> [PROBLEM STATEMENT] Find the line that contains "There is an". Then set down that line and all the lines after it, to the end of the records, exactly and with nothing added.

Source texts of formatted documents
__________________________________________________

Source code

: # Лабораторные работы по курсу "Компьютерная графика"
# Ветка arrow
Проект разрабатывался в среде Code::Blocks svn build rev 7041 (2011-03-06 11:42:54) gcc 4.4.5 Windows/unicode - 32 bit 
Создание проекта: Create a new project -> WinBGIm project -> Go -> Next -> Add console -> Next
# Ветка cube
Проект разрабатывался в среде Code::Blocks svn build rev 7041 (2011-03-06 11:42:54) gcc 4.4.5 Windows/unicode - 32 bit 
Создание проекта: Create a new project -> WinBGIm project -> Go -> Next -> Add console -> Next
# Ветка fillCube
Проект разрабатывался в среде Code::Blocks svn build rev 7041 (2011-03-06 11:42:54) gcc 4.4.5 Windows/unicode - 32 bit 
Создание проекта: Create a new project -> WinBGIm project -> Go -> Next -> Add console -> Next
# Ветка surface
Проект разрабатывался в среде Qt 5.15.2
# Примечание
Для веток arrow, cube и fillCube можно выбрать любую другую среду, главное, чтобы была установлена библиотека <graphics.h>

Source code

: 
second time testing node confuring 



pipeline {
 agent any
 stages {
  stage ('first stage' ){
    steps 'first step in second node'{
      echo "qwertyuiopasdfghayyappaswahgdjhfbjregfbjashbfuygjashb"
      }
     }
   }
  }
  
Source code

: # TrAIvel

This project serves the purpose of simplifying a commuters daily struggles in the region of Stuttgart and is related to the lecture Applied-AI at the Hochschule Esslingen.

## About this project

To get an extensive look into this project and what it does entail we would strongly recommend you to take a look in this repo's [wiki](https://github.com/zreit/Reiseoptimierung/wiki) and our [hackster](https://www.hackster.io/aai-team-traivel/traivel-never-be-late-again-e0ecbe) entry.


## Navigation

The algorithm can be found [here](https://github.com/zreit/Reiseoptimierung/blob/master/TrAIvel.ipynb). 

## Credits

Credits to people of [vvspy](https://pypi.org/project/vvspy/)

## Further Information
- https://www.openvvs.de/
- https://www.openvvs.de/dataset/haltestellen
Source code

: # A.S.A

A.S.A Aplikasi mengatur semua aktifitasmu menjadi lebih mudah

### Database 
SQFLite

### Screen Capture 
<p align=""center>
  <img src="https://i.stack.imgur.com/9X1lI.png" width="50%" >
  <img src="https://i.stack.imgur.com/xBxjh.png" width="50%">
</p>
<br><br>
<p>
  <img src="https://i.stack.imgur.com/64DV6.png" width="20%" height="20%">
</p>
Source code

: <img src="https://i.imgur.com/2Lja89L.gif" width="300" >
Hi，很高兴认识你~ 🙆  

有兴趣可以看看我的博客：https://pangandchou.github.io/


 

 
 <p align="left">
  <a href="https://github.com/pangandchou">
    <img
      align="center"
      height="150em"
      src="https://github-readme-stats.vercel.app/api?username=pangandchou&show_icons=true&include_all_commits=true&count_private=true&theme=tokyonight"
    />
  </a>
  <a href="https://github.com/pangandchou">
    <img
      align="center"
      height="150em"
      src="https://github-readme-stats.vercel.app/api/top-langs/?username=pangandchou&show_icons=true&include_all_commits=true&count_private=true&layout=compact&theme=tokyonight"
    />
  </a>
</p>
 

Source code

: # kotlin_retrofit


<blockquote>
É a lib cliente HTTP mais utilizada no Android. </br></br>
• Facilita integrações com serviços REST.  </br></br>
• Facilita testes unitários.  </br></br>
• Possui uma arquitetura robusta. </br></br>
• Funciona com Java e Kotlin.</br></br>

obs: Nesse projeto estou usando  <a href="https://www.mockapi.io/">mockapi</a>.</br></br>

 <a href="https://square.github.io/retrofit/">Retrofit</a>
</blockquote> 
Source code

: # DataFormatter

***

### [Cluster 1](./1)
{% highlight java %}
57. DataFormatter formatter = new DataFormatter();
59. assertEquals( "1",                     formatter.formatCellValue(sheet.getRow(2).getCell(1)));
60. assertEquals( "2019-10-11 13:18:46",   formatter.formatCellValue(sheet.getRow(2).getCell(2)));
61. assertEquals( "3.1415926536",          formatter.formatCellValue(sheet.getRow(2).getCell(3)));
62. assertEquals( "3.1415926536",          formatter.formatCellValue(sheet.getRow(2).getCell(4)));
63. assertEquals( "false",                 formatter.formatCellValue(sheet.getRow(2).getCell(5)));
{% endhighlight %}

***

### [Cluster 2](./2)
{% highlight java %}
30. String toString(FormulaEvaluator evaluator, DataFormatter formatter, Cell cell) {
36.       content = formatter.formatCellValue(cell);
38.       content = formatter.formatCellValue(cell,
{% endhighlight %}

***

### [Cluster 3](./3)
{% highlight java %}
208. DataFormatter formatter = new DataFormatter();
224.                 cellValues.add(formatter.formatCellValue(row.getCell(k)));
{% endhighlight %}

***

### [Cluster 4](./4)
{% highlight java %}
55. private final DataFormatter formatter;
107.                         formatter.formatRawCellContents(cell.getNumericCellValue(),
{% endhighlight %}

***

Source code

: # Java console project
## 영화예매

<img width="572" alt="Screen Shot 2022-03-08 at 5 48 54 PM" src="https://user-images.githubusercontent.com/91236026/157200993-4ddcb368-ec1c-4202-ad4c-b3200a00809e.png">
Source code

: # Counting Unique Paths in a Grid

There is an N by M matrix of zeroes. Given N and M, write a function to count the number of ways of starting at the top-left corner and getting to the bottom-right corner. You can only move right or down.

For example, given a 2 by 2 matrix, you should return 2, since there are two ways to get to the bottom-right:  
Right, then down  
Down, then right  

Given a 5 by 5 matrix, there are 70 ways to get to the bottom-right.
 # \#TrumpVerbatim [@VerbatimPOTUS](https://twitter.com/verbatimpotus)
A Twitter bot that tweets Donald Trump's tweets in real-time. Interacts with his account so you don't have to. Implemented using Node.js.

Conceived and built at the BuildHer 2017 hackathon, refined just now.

__________________________________________________

> [TASK RESPONSE]
There is an N by M matrix of zeroes. Given N and M, write a function to count the number of ways of starting at the top-left corner and getting to the bottom-right corner. You can only move right or down.

For example, given a 2 by 2 matrix, you should return 2, since there are two ways to get to the bottom-right:  
Right, then down  
Down, then right  

Given a 5 by 5 matrix, there are 70 ways to get to the bottom-right.
 # \#TrumpVerbatim [@VerbatimPOTUS](https://twitter.com/verbatimpotus)
A Twitter bot that tweets Donald Trump's tweets in real-time. Interacts with his account so you don't have to. Implemented using Node.js.

Conceived and built at the BuildHer 2017 hackathon, refined just now.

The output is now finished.